# Embedded Preview.



## brian09223 (Sep 23, 2020)

I upgraded my Lightroom recently and on the lower right of my photo's it says Embedded Preview. What is it and does it increase the size of the file?


----------



## Linwood Ferguson (Sep 23, 2020)

Your camera places an embedded preview inside the raw data, always.  I'm pretty sure (if your signature is right and it's a D3) it is a full size JPG.

When you import images, you can select what kind of preview to use - embedded, standard, 1:1 are the three I recall.

If you use embedded, it just pulls the jpg from the raw data instead of converting and generating one.  That means it shows the preview the way the camera stored it; it does not apply whatever profile and presets you normally use in Lightroom.

This was implemented a few versions ago as a technique to get previews displayed more quickly, with the price of it not being a real lightroom preview.  As soon as you do any develop change to the file, it will generate a standard or 1:1 preview as appropriate.
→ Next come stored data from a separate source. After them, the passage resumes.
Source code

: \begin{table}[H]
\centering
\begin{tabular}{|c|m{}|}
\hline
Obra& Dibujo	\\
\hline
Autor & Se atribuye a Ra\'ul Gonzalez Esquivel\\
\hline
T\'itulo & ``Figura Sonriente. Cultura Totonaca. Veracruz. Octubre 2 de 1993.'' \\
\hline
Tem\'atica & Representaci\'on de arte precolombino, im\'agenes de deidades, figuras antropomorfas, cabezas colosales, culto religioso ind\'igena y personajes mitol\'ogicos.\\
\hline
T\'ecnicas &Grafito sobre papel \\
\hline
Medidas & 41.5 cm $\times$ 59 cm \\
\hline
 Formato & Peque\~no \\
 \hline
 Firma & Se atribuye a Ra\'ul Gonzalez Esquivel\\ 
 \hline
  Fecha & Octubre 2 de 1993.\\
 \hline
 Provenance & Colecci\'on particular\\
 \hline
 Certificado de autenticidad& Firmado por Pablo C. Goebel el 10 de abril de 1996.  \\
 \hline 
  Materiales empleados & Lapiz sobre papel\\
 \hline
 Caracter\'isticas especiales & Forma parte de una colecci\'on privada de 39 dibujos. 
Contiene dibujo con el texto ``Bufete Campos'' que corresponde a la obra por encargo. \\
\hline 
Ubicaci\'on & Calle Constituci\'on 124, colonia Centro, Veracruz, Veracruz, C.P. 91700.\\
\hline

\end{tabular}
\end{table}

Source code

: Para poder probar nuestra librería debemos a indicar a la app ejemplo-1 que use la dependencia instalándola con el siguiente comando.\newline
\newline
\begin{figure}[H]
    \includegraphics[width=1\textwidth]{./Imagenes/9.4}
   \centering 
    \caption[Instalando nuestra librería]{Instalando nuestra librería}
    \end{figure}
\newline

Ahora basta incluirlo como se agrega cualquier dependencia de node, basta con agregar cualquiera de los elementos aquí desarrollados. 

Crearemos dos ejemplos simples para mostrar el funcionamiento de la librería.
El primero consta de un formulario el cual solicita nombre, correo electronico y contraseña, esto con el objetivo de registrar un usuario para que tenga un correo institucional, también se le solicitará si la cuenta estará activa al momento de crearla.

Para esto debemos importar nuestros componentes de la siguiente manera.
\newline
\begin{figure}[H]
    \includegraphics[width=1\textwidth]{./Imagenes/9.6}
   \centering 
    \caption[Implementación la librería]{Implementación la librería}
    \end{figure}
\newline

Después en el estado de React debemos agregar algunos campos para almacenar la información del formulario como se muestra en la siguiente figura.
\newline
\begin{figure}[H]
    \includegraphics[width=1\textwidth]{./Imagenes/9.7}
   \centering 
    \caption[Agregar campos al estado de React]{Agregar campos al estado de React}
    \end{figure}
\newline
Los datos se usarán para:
It has no effect on the size of your file (well, to be precise, lightroom's use of it has no effect -- Nikon is making the file slightly larger by embedding it, but you have no control over that, and it's very slight).   Lightroom is not embedding anything.


----------



## brian09223 (Sep 25, 2020)

Thank you very much for that answer. I was a little confused by what it meant.


----------